Proposed new duties to prevent homelessness could be “transformative”, campaigners have insisted, as they urged ministers to ensure the changes are backed up with adequate funding.
The Scottish Government’s forthcoming Housing Bill is to include a duty on public bodies to work to prevent homelessness.
But charities working in the sector have stressed clarity is needed about the proposals, along with “adequate resourcing”.
Both Crisis and the Cyrenians have been involved in the Homelessness Prevention Task and Finish Group which published a new report.
The report stressed that the success of the new duty is “not guaranteed” and added there should be “long-term resourced plans and full logistical and financial support for public bodies”.
It was published as Scottish Government figures showed a 10% increase in the number of households classed as homeless, with this rising to 32,242 in 2022-23.
A record 9,595 children were in temporary accommodation last year, statistics showed.
Scotland’s new homelessness prevention duties, “if implemented successfully, can transform the way we support people experiencing housing crisis, and in turn can transform lives”, the report stressed.
It stated: “As we stand on the threshold of the introduction of the Housing Bill to the Scottish Parliament, it is important to be clear about the potentially transformative impact that the homelessness prevention duties could enable.”
The report set out the “key elements” needed to maximise the success of new duties, with these including “cross-sector culture change and leadership”.
In addition it called on Scottish ministers to “provide clarity as soon as possible regarding which public bodies the new duties will apply to”, saying this would allow organisations to engage with the legislation at the draft stage.
Meanwhile, on the county’s housing stock, it stressed the need to “build, acquire, update and adapt a better range of housing that meets the needs of people across our communities”.
Here the report was clear that “an agenda to prevent homelessness must have the housing stock to enable it to work”.
Crisis chief executive Matt Downie, said: “We encounter people whose homelessness could have been prevented every day, and we have done for decades.
“People who, with a bit of help earlier, could have avoided the trauma, injustice and indignity of homelessness altogether.
“The measures proposed by the Scottish Government to prevent homelessness could be transformative. But, to work properly, they need to be backed up with adequate resourcing and the support local authorities and public services so desperately need.”
Mr Downie added: “These proposals could represent the beginning of the end of homelessness in Scotland. We know how to do it, we just need to push on and make sure those doing the work have the support they need.”
Cyrenians chief executive Ewan Aitken said: “We could change lives across the country if we commit ourselves now to preparing public bodies for these new prevention duties.
“Every day in Scotland people leave our hospitals, our prisons, our courts and our care system with nowhere to go.
“If we work together across third, business and public sectors and give our public sector staff the resources, the training and the legal clarity on what their responsibilities are, we could have a system that creates safe pathways and secures homes.”
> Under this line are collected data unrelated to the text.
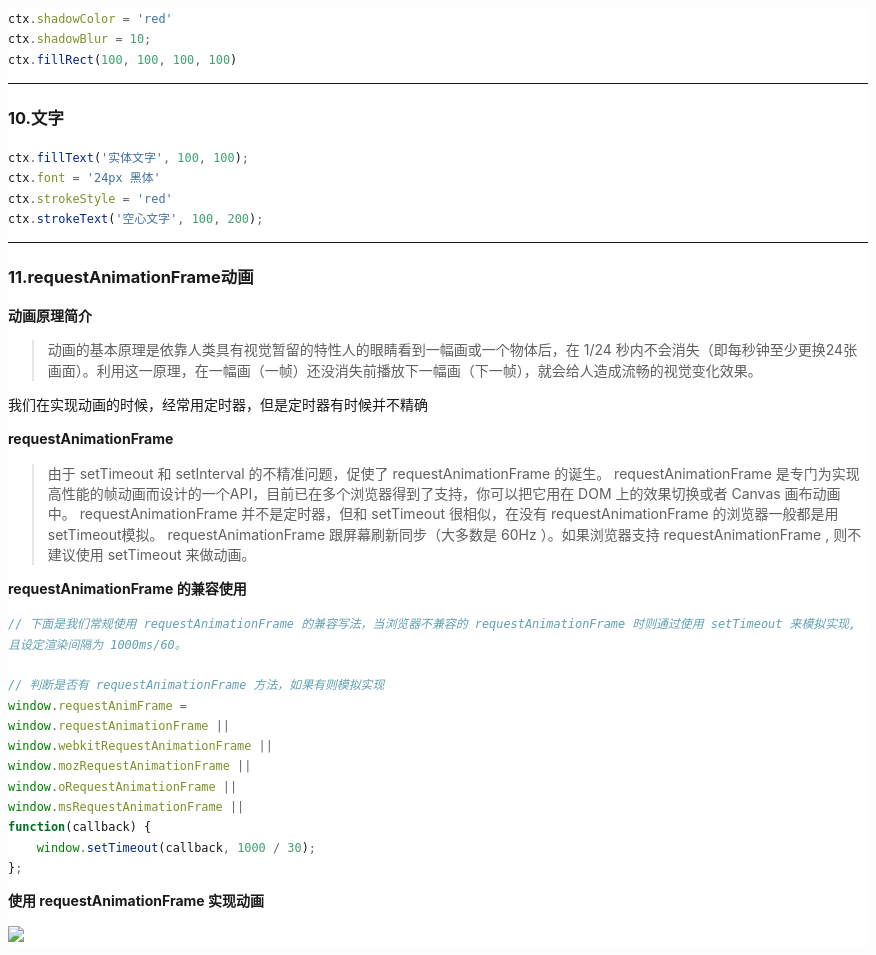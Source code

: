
 ```js
ctx.shadowColor = 'red'
ctx.shadowBlur = 10;
ctx.fillRect(100, 100, 100, 100)
```

---

### 10.文字

```js
ctx.fillText('实体文字', 100, 100);
ctx.font = '24px 黑体'
ctx.strokeStyle = 'red'
ctx.strokeText('空心文字', 100, 200);
```

---

### 11.requestAnimationFrame动画

**动画原理简介**

> 动画的基本原理是依靠人类具有视觉暂留的特性人的眼睛看到一幅画或一个物体后，在 1/24 秒内不会消失（即每秒钟至少更换24张画面）。利用这一原理，在一幅画（一帧）还没消失前播放下一幅画（下一帧），就会给人造成流畅的视觉变化效果。

我们在实现动画的时候，经常用定时器，但是定时器有时候并不精确

**requestAnimationFrame**

> 由于 setTimeout 和 setInterval 的不精准问题，促使了 requestAnimationFrame 的诞生。 requestAnimationFrame 是专门为实现高性能的帧动画而设计的一个API，目前已在多个浏览器得到了支持，你可以把它用在 DOM 上的效果切换或者 Canvas 画布动画中。 requestAnimationFrame 并不是定时器，但和 setTimeout 很相似，在没有 requestAnimationFrame 的浏览器一般都是用setTimeout模拟。 requestAnimationFrame 跟屏幕刷新同步（大多数是 60Hz ）。如果浏览器支持 requestAnimationFrame , 则不建议使用 setTimeout 来做动画。

**requestAnimationFrame 的兼容使用**

```js
// 下面是我们常规使用 requestAnimationFrame 的兼容写法，当浏览器不兼容的 requestAnimationFrame 时则通过使用 setTimeout 来模拟实现,且设定渲染间隔为 1000ms/60。

// 判断是否有 requestAnimationFrame 方法，如果有则模拟实现
window.requestAnimFrame =
window.requestAnimationFrame ||
window.webkitRequestAnimationFrame ||
window.mozRequestAnimationFrame ||
window.oRequestAnimationFrame ||
window.msRequestAnimationFrame ||
function(callback) {
    window.setTimeout(callback, 1000 / 30);
};
```

**使用 requestAnimationFrame 实现动画**

<img src="https://coding.imweb.io/img/p5/requestAnimationFrame.gif" />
The Scottish Government said it would respond to the report’s recommendations “in due course”.
But housing minister Paul McLennan stressed that it “supports our approach of working collectively to ensure no one need become homeless”.
He stated: “We are clear the best way to end homelessness is to stop it from happening in the first place, and our long-term strategy for tackling homelessness is strongly supported.
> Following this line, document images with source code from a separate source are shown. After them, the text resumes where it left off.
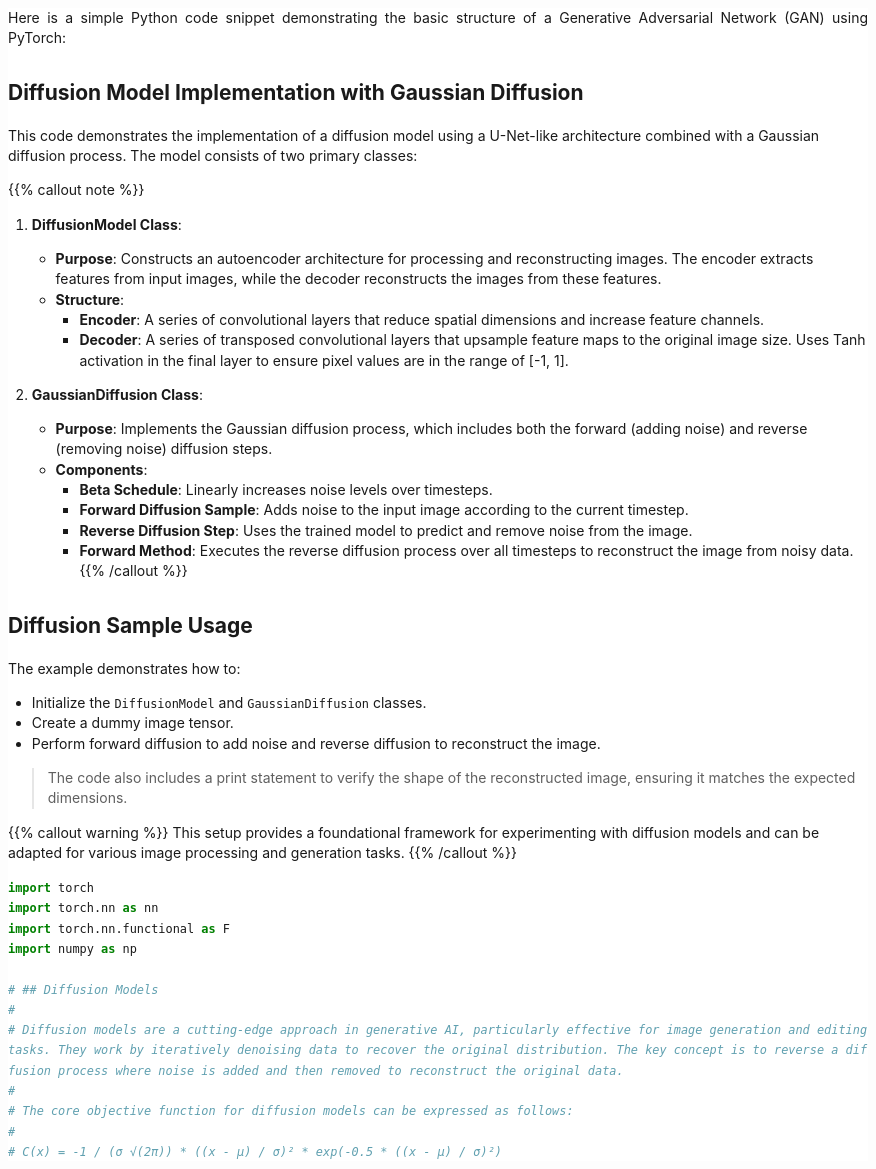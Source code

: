 <p align="justify">
Here is a simple Python code snippet demonstrating the basic structure of a Generative Adversarial Network (GAN) using PyTorch:
</p>

## Diffusion Model Implementation with Gaussian Diffusion

This code demonstrates the implementation of a diffusion model using a U-Net-like architecture combined with a Gaussian diffusion process. The model consists of two primary classes:

{{% callout note %}}
1. **DiffusionModel Class**:
   - **Purpose**: Constructs an autoencoder architecture for processing and reconstructing images. The encoder extracts features from input images, while the decoder reconstructs the images from these features.
   - **Structure**:
     - **Encoder**: A series of convolutional layers that reduce spatial dimensions and increase feature channels.
     - **Decoder**: A series of transposed convolutional layers that upsample feature maps to the original image size. Uses Tanh activation in the final layer to ensure pixel values are in the range of [-1, 1].

2. **GaussianDiffusion Class**:
   - **Purpose**: Implements the Gaussian diffusion process, which includes both the forward (adding noise) and reverse (removing noise) diffusion steps.
   - **Components**:
     - **Beta Schedule**: Linearly increases noise levels over timesteps.
     - **Forward Diffusion Sample**: Adds noise to the input image according to the current timestep.
     - **Reverse Diffusion Step**: Uses the trained model to predict and remove noise from the image.
     - **Forward Method**: Executes the reverse diffusion process over all timesteps to reconstruct the image from noisy data.
{{% /callout %}}

## Diffusion Sample Usage

The example demonstrates how to:
- Initialize the `DiffusionModel` and `GaussianDiffusion` classes.
- Create a dummy image tensor.
- Perform forward diffusion to add noise and reverse diffusion to reconstruct the image.

> The code also includes a print statement to verify the shape of the reconstructed image, ensuring it matches the expected dimensions.

{{% callout warning %}}
This setup provides a foundational framework for experimenting with diffusion models and can be adapted for various image processing and generation tasks.
{{% /callout %}}



```python
import torch
import torch.nn as nn
import torch.nn.functional as F
import numpy as np

# ## Diffusion Models
#
# Diffusion models are a cutting-edge approach in generative AI, particularly effective for image generation and editing tasks. They work by iteratively denoising data to recover the original distribution. The key concept is to reverse a diffusion process where noise is added and then removed to reconstruct the original data.
#
# The core objective function for diffusion models can be expressed as follows:
#
# C(x) = -1 / (σ √(2π)) * ((x - μ) / σ)² * exp(-0.5 * ((x - μ) / σ)²)
```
“Scotland already has the strongest rights for homeless households in the UK and we are taking steps to further strengthen our laws to support early intervention and prevention, building on some of the excellent work already undertaken.”
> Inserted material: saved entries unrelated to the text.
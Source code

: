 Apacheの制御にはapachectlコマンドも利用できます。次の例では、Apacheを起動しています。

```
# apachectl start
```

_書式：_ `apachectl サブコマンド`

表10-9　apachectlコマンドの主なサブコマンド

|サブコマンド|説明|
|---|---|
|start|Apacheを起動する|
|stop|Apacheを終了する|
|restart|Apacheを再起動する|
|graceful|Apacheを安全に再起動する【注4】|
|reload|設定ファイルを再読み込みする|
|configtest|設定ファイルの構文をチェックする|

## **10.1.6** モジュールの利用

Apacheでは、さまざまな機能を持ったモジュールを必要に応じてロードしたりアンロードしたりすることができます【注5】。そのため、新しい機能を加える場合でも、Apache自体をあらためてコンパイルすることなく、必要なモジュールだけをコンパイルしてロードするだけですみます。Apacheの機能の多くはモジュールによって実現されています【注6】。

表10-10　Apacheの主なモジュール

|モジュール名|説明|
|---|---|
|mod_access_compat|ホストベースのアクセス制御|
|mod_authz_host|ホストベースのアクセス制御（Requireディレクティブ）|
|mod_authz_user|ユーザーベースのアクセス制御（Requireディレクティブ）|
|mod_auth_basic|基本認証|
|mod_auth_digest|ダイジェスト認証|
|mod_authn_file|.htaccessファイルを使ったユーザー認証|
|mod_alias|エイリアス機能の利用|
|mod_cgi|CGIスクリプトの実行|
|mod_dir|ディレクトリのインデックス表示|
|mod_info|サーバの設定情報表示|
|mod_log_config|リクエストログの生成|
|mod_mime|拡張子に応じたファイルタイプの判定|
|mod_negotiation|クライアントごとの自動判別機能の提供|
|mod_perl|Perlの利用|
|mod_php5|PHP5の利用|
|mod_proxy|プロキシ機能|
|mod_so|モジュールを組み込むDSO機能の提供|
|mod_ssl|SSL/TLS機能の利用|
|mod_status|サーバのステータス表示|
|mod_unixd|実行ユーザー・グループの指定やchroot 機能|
A ministerial oversight group on homelessness is to meet for the first time next month, with Mr McLennan saying this would ensure that departments including health, education and justice are “working together to drive the culture change we need to in order to prevent households having to face the disruption and trauma of homelessness”.
The minister continued: “Nowhere in the UK has escaped the pressures of the cost of living crisis but we continue to support local authorities to prevent homelessness with £30.5 million on top of funds through the local government settlement.
“Separately we are also providing a total of £100 million from our multi-year Ending Homelessness Together fund.
“We are also investing heavily to increase housing supply and the number of affordable homes completed in the latest year to end March 2023 is the highest annual figure in more than two decades.”